So familiar is this music that it is now almost impossible to imagine how it sounded in 1808 on a chilly December night in Vienna, when the fifth symphony was premiered alongside performances of the sixth symphony, the fourth piano concerto, the Choral Fantasy, a couple of arias and some excerpts from the Mass in C. While we now hear the opening notes (G, E-flat, F and D) as irretrievably derived from the key of C-minor, they could just as easily be derived from E-flat major. It is also hard to escape the old cliché of this motif representing ‘fate knocking at the door’, an apocryphal explanation with very unconvincing evidence for it being Beethoven’s own. The motif is repeated obsessively in almost every bar of the first movement, though, its stride only ever really disturbed by an occasional sustained chord or a brief oboe cadenza, and so the ‘fate’ idea is a more convenient explanation than most alternatives, including the idea of it representing the song of a Viennese yellow-hammer.
The obsessive rage of the first movement is immediately snuffed out in the Andante, where revolutionary stirrings softly bring a sense of distant optimism in A-flat major. A set of variations follows, dreamily elaborating on the optimistic theme while reference to the ‘fate’ motto is left hidden in an accompaniment figure. The Scherzo opens with an unsettled G-minor arpeggio which rises up from the depths of the double basses, perhaps familiar from Mozart’s Symphony No. 40. The horns cry out “Fools!”, unmistakeably referencing the ‘fate’ rhythm.
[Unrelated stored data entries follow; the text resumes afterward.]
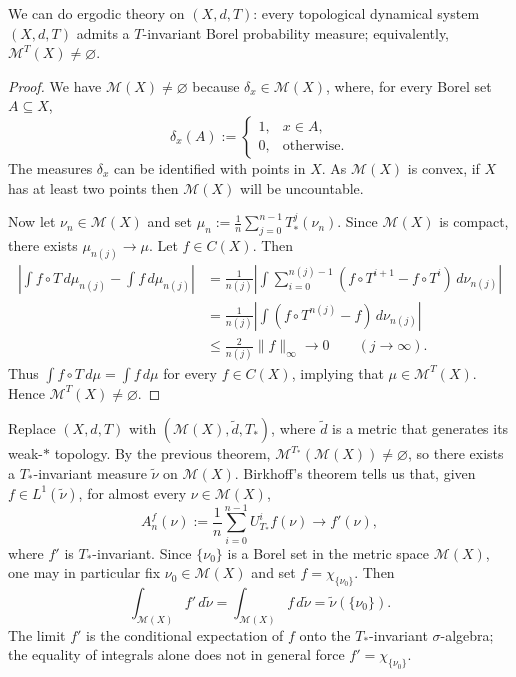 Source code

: \documentclass[11pt,a4paper]{article}
\begin{document}
\setcounter{theorem}{18}\begin{theorem}\label{thm:l6-kb}
We can do ergodic theory on $(X,d,T)$: every topological dynamical system
$(X,d,T)$ admits a $T$-invariant Borel probability measure; equivalently,
$\mathcal M^T(X)\neq\varnothing$.
\end{theorem}
\begin{proof}
We have $\mathcal M(X)\neq\varnothing$ because $\delta_x\in\mathcal M(X)$, where, for every Borel set $A\subseteq X$,
\[
 \delta_x(A):=\begin{cases}1,&x\in A,\\0,&\text{otherwise}.\end{cases}
\]
The measures $\delta_x$ can be identified with points in $X$. As
$\mathcal M(X)$ is convex, if $X$ has at least two points then
$\mathcal M(X)$ will be uncountable.

Now let $\nu_n\in\mathcal M(X)$ and set $\mu_n:=\frac1n\sum_{j=0}^{n-1}T_*^j(\nu_n)$. Since $\mathcal M(X)$ is compact, there exists $\mu_{n(j)}\to\mu$. Let $f\in C(X)$. Then
\[
\begin{aligned}
 \left|\int f\circ T\,d\mu_{n(j)}-\int f\,d\mu_{n(j)}\right|
 &=\frac1{n(j)}\left|\int\sum_{i=0}^{n(j)-1}
    (f\circ T^{i+1}-f\circ T^i)\,d\nu_{n(j)}\right|\\
 &=\frac1{n(j)}\left|\int(f\circ T^{n(j)}-f)\,d\nu_{n(j)}\right|\\
 &\leq\frac2{n(j)}\|f\|_\infty\longrightarrow0
 \qquad(j\to\infty).
\end{aligned}
\]
Thus $\int f\circ T\,d\mu=\int f\,d\mu$ for every $f\in C(X)$, implying that $\mu\in\mathcal M^T(X)$. Hence $\mathcal M^T(X)\neq\varnothing$.
\end{proof}

\begin{remark}
Replace $(X,d,T)$ with $(\mathcal M(X),\widetilde d,T_*)$, where
$\widetilde d$ is a metric that generates its weak-$*$ topology. By the
previous theorem, $\mathcal M^{T_*}(\mathcal M(X))\neq\varnothing$, so there
exists a $T_*$-invariant measure $\widetilde\nu$ on $\mathcal M(X)$.
Birkhoff's theorem tells us that, given $f\in L^1(\widetilde\nu)$, for almost
every $\nu\in\mathcal M(X)$,
\[
 A_n^f(\nu):=\frac1n\sum_{i=0}^{n-1}U_{T_*}^i f(\nu)
 \longrightarrow f'(\nu),
\]
where $f'$ is $T_*$-invariant. Since $\{\nu_0\}$ is a Borel set in the metric
space $\mathcal M(X)$, one may in particular fix $\nu_0\in\mathcal M(X)$ and
set $f=\chi_{\{\nu_0\}}$. Then
\[
 \int_{\mathcal M(X)}f'\,d\widetilde\nu
 =\int_{\mathcal M(X)}f\,d\widetilde\nu
 =\widetilde\nu(\{\nu_0\}).
\]
The limit $f'$ is the conditional expectation of $f$ onto the
$T_*$-invariant $\sigma$-algebra; the equality of integrals alone does not in
general force $f'=\chi_{\{\nu_0\}}$.
\end{remark}
\end{document}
A middle passage follows, in which low strings scrub furiously around a hesitatingly vigorous theme.
Variously performed with or without an extensive repeated passage (this remains a hotly debated controversy), the Scherzo eventually dissolves into darkness. Through the mists, a soft timpani pulsation emerges. The strings restlessly search for resolution, higher and higher, until the finale blazes into view in triumphant C-major, trombones and piccolo appearing in a symphony for one of the very first times. The remainder of the symphony is a joyous, energetic affirmation of the journey we have experienced from the relentless obsession with ‘fate’ (or whatever the motif represents for us as individuals) in the first movement.